Oil closed above $US66 a barrel (up more than 100% from its lows five to six months ago) and copper also rose to be up 70% from its low as the US dollar again fell sharply, hitting a low of $US1.41.
The Aussie dollar closed at 80.10 USc after climbing above 80.50c, an eight month high.
The Aussie is now up 33% from its lows and well above the levels expected at this stage in the economic slide.
The Standard & Poor’s 500 index is up 36% since the low in early March.
Excitable international investors are pricing in recovery, even when it’s not going to happen for more than a year to any great degree.
Even though the flow of information from the US, Japan, Europe and the UK continues to suggest that the intensity of the recession is easing, there are few signs that there’s any meaningful recovery.
In fact, with General Motors scheduled to collapse gently into an arranged bankruptcy later today (and Chrysler, hopefully to emerge), markets are in almost celebratory mode: US bond rates, after spiking to 3.75% midweek for 10 year bonds, eased Friday to close at 3.46%, with much of the pressure off.
The greenback’s five-month low against major currencies saw sterling and the Australian dollar touch seven and eight-month highs respectively against the US dollar.
The euro hit its highest level against the dollar since last December.
Traders say both currencies are rising because of the return of risk appetite, which has in the past seen the US dollar weaken.
Sterling approached an eight-month peak near $US1.62 and had its best month against the US dollar since March 1985.
Not even those doubts about the huge US debt funding program and the record $US1.8 trillion American budget deficit were strong enough at the end of the week to limit the rebound in positive sentiment on Friday.
But the US 10-year Treasury still saw its largest two-month spike in yield in six years.

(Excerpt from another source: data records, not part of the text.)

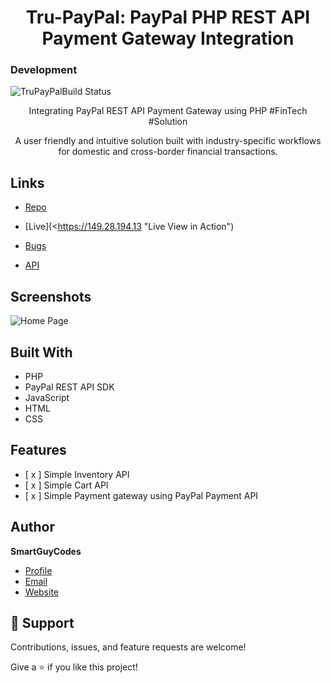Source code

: <h1 align="center">Tru-PayPal: PayPal PHP REST API Payment Gateway Integration </h1>

### Development 
<!-- [![Build Status](https://travis-ci.org/ChurchCRM/CRM.svg?branch=master)](https://travis-ci.org/ChurchCRM/CRM) -->
![TruPayPalBuild Status](https://github.com/SmartGuyCodes/Tru-PayPal/actions/workflows/TruPayPalBuild.yml/badge.svg)

<p align="center">
	Integrating PayPal REST API Payment Gateway using PHP #FinTech #Solution
</p>

<p align="center">
	A user friendly and intuitive solution built with industry-specific workflows for domestic and cross-border financial transactions.
</p>

## Links

- [Repo](https://github.com/SmartGuyCodes/Tru-PayPal "Tru-PayPal Repo")

- [Live](<https://149.28.194.13 "Live View in Action")

- [Bugs](https://github.com/SmartGuyCodes/Tru-PayPal/issues "Issues Page")

- [API](<API Link> "API")

## Screenshots

![Home Page](/screenshots/1.jpg "Home Page")

## Built With

- PHP
- PayPal REST API SDK
- JavaScript
- HTML
- CSS

## Features

- [ x ] Simple Inventory API
- [ x ] Simple Cart API
- [ x ] Simple Payment gateway using PayPal Payment API

## Author

**SmartGuyCodes**

- [Profile](https://github.com/SmartGuyCodes "SmartGuyCodes")
- [Email](mailto:smartguycodes@gmail.com?subject=Hi "Hi!")
- [Website](https://trucomm.co.ke "Welcome")

## 🤝 Support

Contributions, issues, and feature requests are welcome!

Give a ⭐️ if you like this project!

Bond yields fell Friday, but they are still up sharply since mid-March, when the Federal Reserve announced its plans for quantitative easing (by buying longer-dated Treasuries bonds to try and keep rates low).
The yield on 10 year bonds fell from 3.01% to around 2.52% when the move was announced on March 18, so the rise has been around 1%.
The rise has boosted mortgage rates, causing a sharp decline in applications in the past two weeks, which is not what the Fed wants to see.
The size of last week’s US government funding of $US101 billion did cause problems for the fixed interest market, but by Friday they had survived, but not without a rise in yields.
One of the reasons for the rise in the Australian dollar is the so-called carry trade: US investors are selling the American dollar to buy the Australian dollar and get returns well above what they can get in the US.
For example they can get over 5% for Australian government 10 year bonds against 3.45% or thereabouts in the US, or they can go short and get 3%-4% instead of under 2.5% for shorter-dated bonds.
Over the weekend there was another green shoot for markets to grasp.
Global car sales rose in April, thanks to a strong rebound in emerging markets, led by record sales in China, India and Brazil.
Canada’s Scotiabank said sales in those three markets rose to a record 10.3 million units (annual rate last month), up from 9.5 million in March and nearly one million units above the pre-crisis peak of 9.4 million set in May of last year.
Sales in the United States also rose briefly, but fell away, resulting in an annual rate of 9.3 million units, down from an average of 9.5 million in the first quarter.
Sales in Western Europe and Russia remain down 12% and 32% year-over-year respectively.
But annualised April sales of 1.2 million units in Western Europe was a small improvement over the first quarter as the car scrapping bonuses in Germany and France boosted sales.